• [Exercise] Repeat word for word the lines from the top of the records through the line containing "### Act I: The Null Pointer Dereference", and skip the pictures.

[Records from a data source]
===

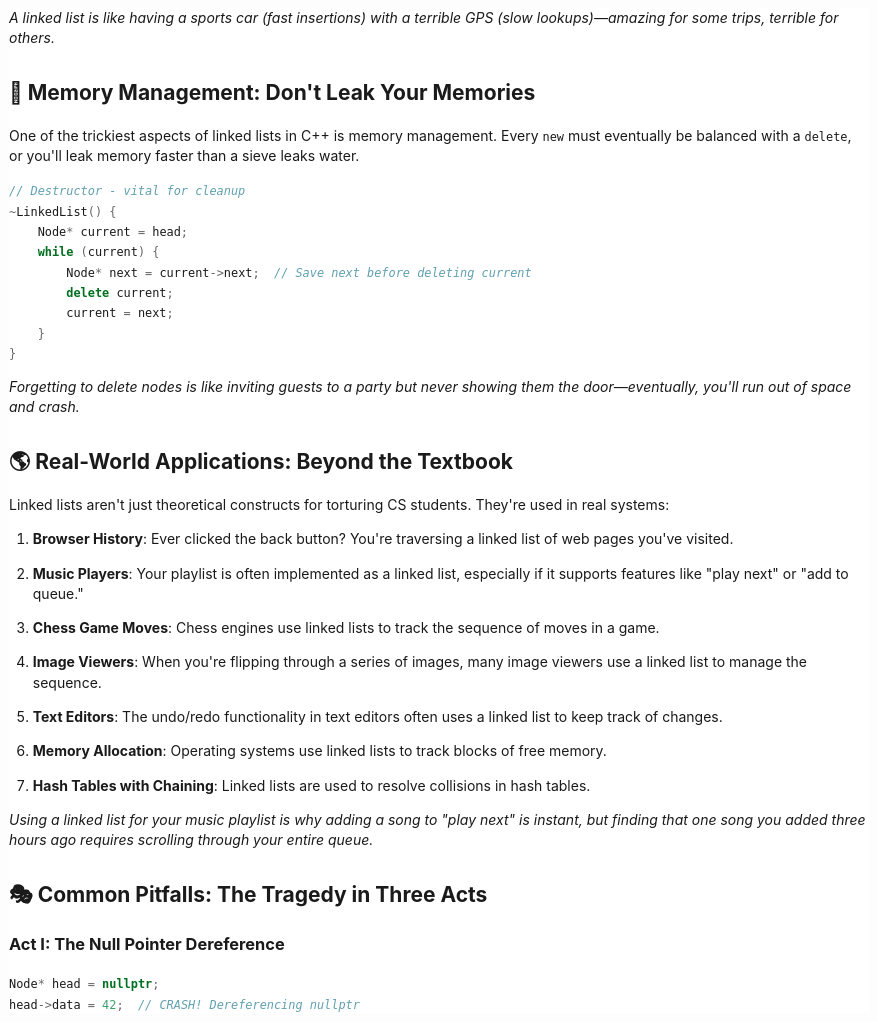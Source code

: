 _A linked list is like having a sports car (fast insertions) with a terrible GPS (slow lookups)—amazing for some trips, terrible for others._

## 🧠 Memory Management: Don't Leak Your Memories

One of the trickiest aspects of linked lists in C++ is memory management. Every `new` must eventually be balanced with a `delete`, or you'll leak memory faster than a sieve leaks water.

```cpp
// Destructor - vital for cleanup
~LinkedList() {
    Node* current = head;
    while (current) {
        Node* next = current->next;  // Save next before deleting current
        delete current;
        current = next;
    }
}
```

_Forgetting to delete nodes is like inviting guests to a party but never showing them the door—eventually, you'll run out of space and crash._

## 🌎 Real-World Applications: Beyond the Textbook

Linked lists aren't just theoretical constructs for torturing CS students. They're used in real systems:

1. **Browser History**: Ever clicked the back button? You're traversing a linked list of web pages you've visited.

2. **Music Players**: Your playlist is often implemented as a linked list, especially if it supports features like "play next" or "add to queue."

3. **Chess Game Moves**: Chess engines use linked lists to track the sequence of moves in a game.

4. **Image Viewers**: When you're flipping through a series of images, many image viewers use a linked list to manage the sequence.

5. **Text Editors**: The undo/redo functionality in text editors often uses a linked list to keep track of changes.

6. **Memory Allocation**: Operating systems use linked lists to track blocks of free memory.

7. **Hash Tables with Chaining**: Linked lists are used to resolve collisions in hash tables.

_Using a linked list for your music playlist is why adding a song to "play next" is instant, but finding that one song you added three hours ago requires scrolling through your entire queue._

## 🎭 Common Pitfalls: The Tragedy in Three Acts

### Act I: The Null Pointer Dereference

```cpp
Node* head = nullptr;
head->data = 42;  // CRASH! Dereferencing nullptr
```
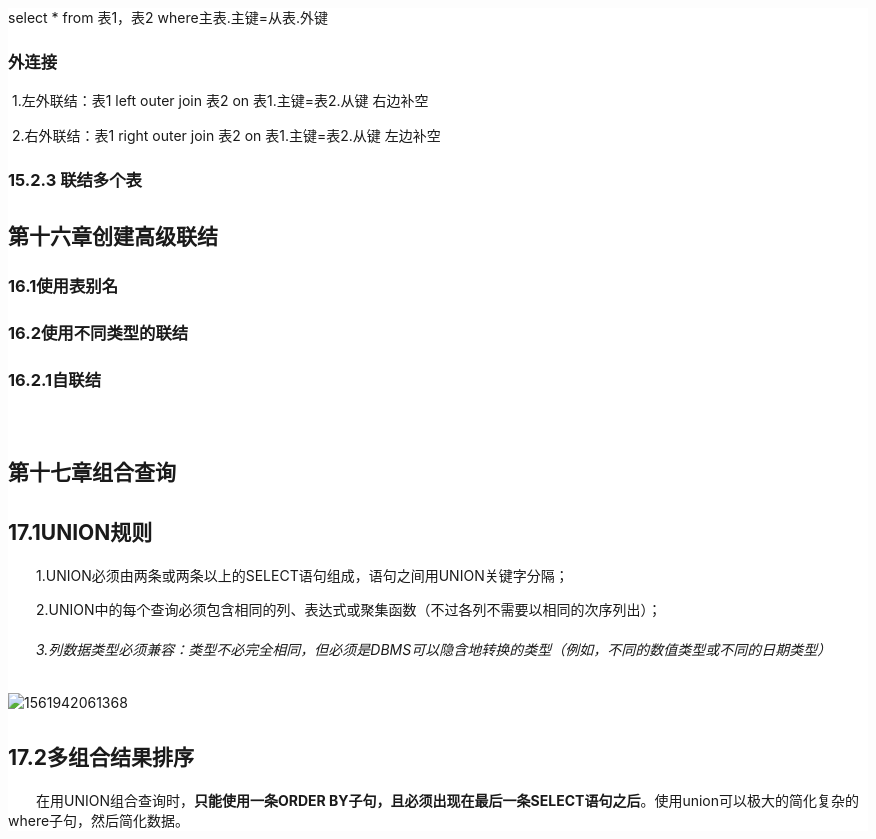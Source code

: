  select * from 表1，表2  where主表.主键=从表.外键

### 		  外连接

​	1.左外联结：表1 left outer join 表2  on 表1.主键=表2.从键  右边补空

​	2.右外联结：表1 right outer join 表2  on 表1.主键=表2.从键 左边补空

### 15.2.3  联结多个表

## 第十六章创建高级联结

### 16.1使用表别名 

### 16.2使用不同类型的联结

### 16.2.1自联结

​		

## 第十七章组合查询

## 17.1UNION规则

　　1.UNION必须由两条或两条以上的SELECT语句组成，语句之间用UNION关键字分隔；

　　2.UNION中的每个查询必须包含相同的列、表达式或聚集函数（不过各列不需要以相同的次序列出）；

###### 　　3.列数据类型必须兼容：类型不必完全相同，但必须是DBMS可以隐含地转换的类型（例如，不同的数值类型或不同的日期类型）


![1561942061368](C:\Users\Administrator\AppData\Roaming\Typora\typora-user-images\1561942061368.png)

## 17.2多组合结果排序

　　在用UNION组合查询时，**只能使用一条ORDER BY子句，且必须出现在最后一条SELECT语句之后**。使用union可以极大的简化复杂的where子句，然后简化数据。
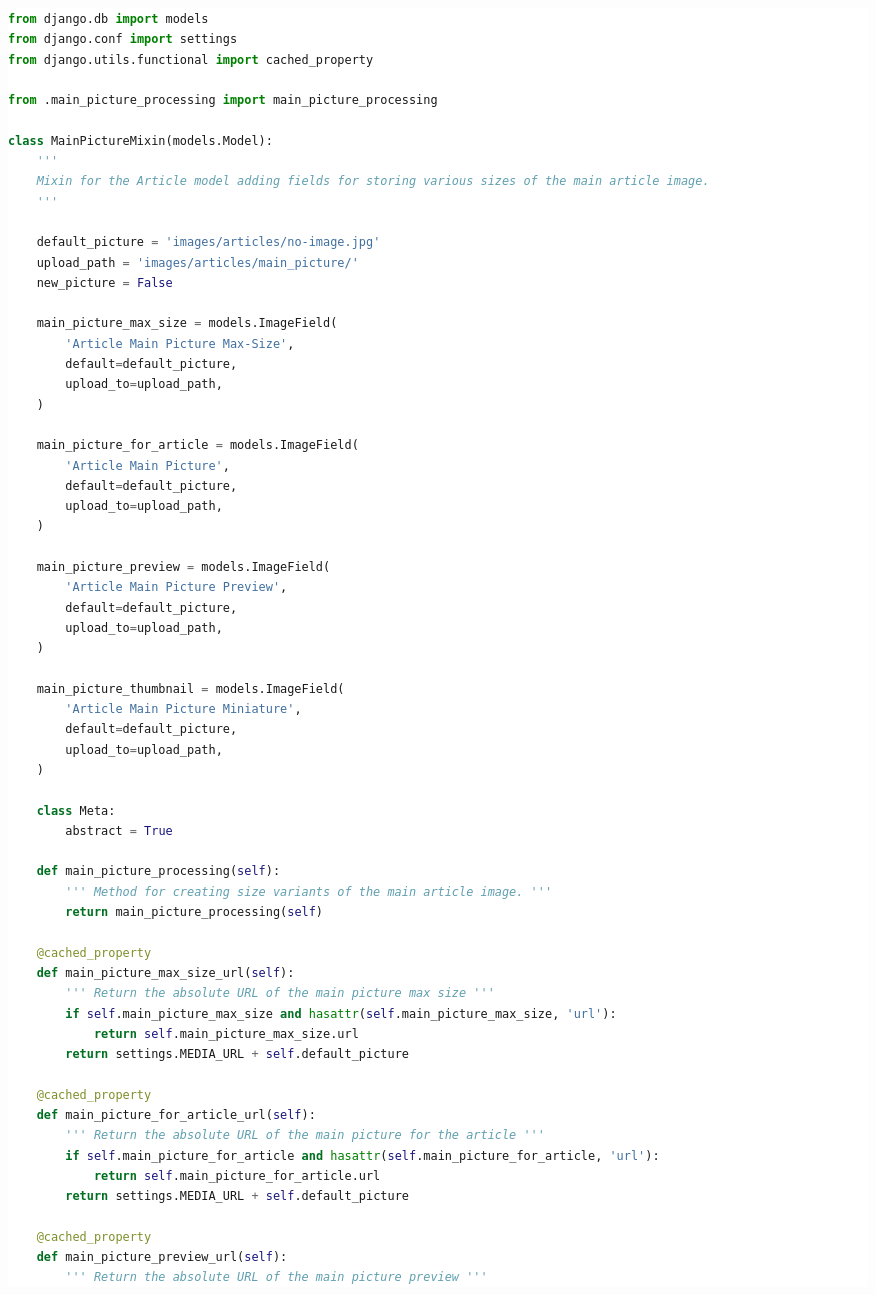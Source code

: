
 ```python
from django.db import models
from django.conf import settings
from django.utils.functional import cached_property

from .main_picture_processing import main_picture_processing

class MainPictureMixin(models.Model):
    '''
    Mixin for the Article model adding fields for storing various sizes of the main article image.
    '''

    default_picture = 'images/articles/no-image.jpg'
    upload_path = 'images/articles/main_picture/'
    new_picture = False

    main_picture_max_size = models.ImageField(
        'Article Main Picture Max-Size',
        default=default_picture,
        upload_to=upload_path,
    )

    main_picture_for_article = models.ImageField(
        'Article Main Picture',
        default=default_picture,
        upload_to=upload_path,
    )

    main_picture_preview = models.ImageField(
        'Article Main Picture Preview',
        default=default_picture,
        upload_to=upload_path,
    )

    main_picture_thumbnail = models.ImageField(
        'Article Main Picture Miniature',
        default=default_picture,
        upload_to=upload_path,
    )

    class Meta:
        abstract = True

    def main_picture_processing(self):
        ''' Method for creating size variants of the main article image. '''
        return main_picture_processing(self)

    @cached_property
    def main_picture_max_size_url(self):
        ''' Return the absolute URL of the main picture max size '''
        if self.main_picture_max_size and hasattr(self.main_picture_max_size, 'url'):
            return self.main_picture_max_size.url
        return settings.MEDIA_URL + self.default_picture

    @cached_property
    def main_picture_for_article_url(self):
        ''' Return the absolute URL of the main picture for the article '''
        if self.main_picture_for_article and hasattr(self.main_picture_for_article, 'url'):
            return self.main_picture_for_article.url
        return settings.MEDIA_URL + self.default_picture

    @cached_property
    def main_picture_preview_url(self):
        ''' Return the absolute URL of the main picture preview '''
```
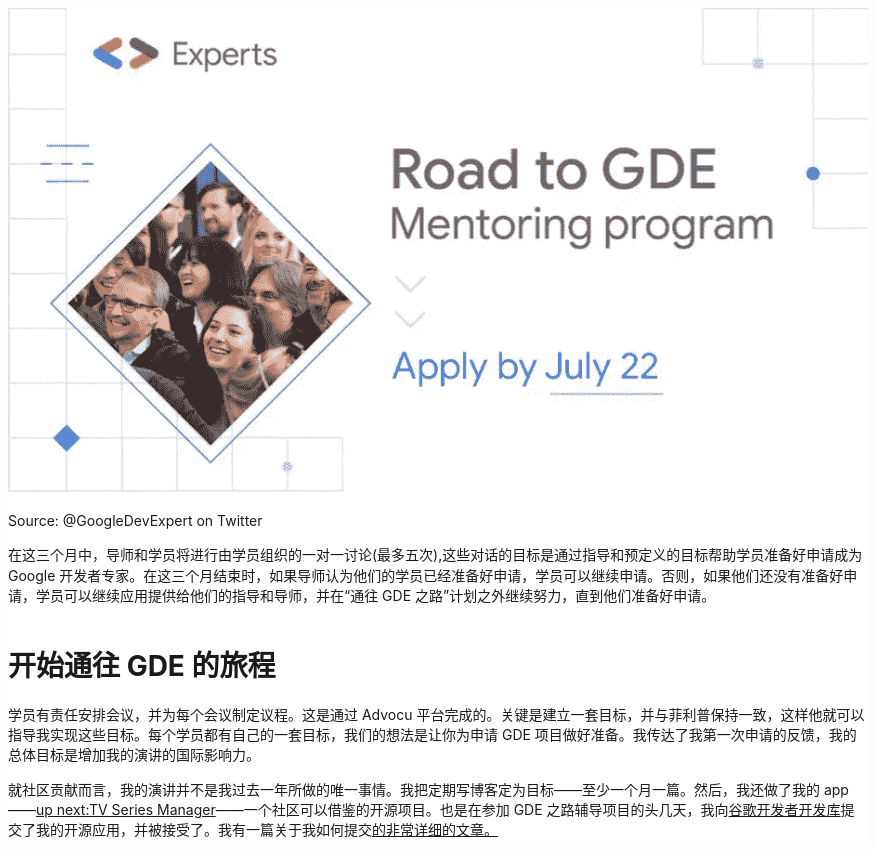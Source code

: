 ![](img/1ea6b07546ffad15ea6409529b064316.png)

Source: @GoogleDevExpert on Twitter

在这三个月中，导师和学员将进行由学员组织的一对一讨论(最多五次),这些对话的目标是通过指导和预定义的目标帮助学员准备好申请成为 Google 开发者专家。在这三个月结束时，如果导师认为他们的学员已经准备好申请，学员可以继续申请。否则，如果他们还没有准备好申请，学员可以继续应用提供给他们的指导和导师，并在“通往 GDE 之路”计划之外继续努力，直到他们准备好申请。

# 开始通往 GDE 的旅程

学员有责任安排会议，并为每个会议制定议程。这是通过 Advocu 平台完成的。关键是建立一套目标，并与菲利普保持一致，这样他就可以指导我实现这些目标。每个学员都有自己的一套目标，我们的想法是让你为申请 GDE 项目做好准备。我传达了我第一次申请的反馈，我的总体目标是增加我的演讲的国际影响力。

就社区贡献而言，我的演讲并不是我过去一年所做的唯一事情。我把定期写博客定为目标——至少一个月一篇。然后，我还做了我的 app——[up next:TV Series Manager](https://devlibrary.withgoogle.com/products/android/repos/akitikkx-upnext)——一个社区可以借鉴的开源项目。也是在参加 GDE 之路辅导项目的头几天，我向[谷歌开发者开发库](https://devlibrary.withgoogle.com/)提交了我的开源应用，并被接受了。我有一篇关于我如何提交[的非常详细的文章。](https://proandroiddev.com/my-journey-to-having-my-open-source-android-app-featured-on-the-google-developers-dev-library-a7fe11284ea)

===

• [Finished task]
Source code

: _A linked list is like having a sports car (fast insertions) with a terrible GPS (slow lookups)—amazing for some trips, terrible for others._

## 🧠 Memory Management: Don't Leak Your Memories

One of the trickiest aspects of linked lists in C++ is memory management. Every `new` must eventually be balanced with a `delete`, or you'll leak memory faster than a sieve leaks water.

```cpp
// Destructor - vital for cleanup
~LinkedList() {
    Node* current = head;
    while (current) {
        Node* next = current->next;  // Save next before deleting current
        delete current;
        current = next;
    }
}
```

_Forgetting to delete nodes is like inviting guests to a party but never showing them the door—eventually, you'll run out of space and crash._

## 🌎 Real-World Applications: Beyond the Textbook

Linked lists aren't just theoretical constructs for torturing CS students. They're used in real systems:

1. **Browser History**: Ever clicked the back button? You're traversing a linked list of web pages you've visited.

2. **Music Players**: Your playlist is often implemented as a linked list, especially if it supports features like "play next" or "add to queue."

3. **Chess Game Moves**: Chess engines use linked lists to track the sequence of moves in a game.

4. **Image Viewers**: When you're flipping through a series of images, many image viewers use a linked list to manage the sequence.

5. **Text Editors**: The undo/redo functionality in text editors often uses a linked list to keep track of changes.

6. **Memory Allocation**: Operating systems use linked lists to track blocks of free memory.

7. **Hash Tables with Chaining**: Linked lists are used to resolve collisions in hash tables.

_Using a linked list for your music playlist is why adding a song to "play next" is instant, but finding that one song you added three hours ago requires scrolling through your entire queue._

## 🎭 Common Pitfalls: The Tragedy in Three Acts

### Act I: The Null Pointer Dereference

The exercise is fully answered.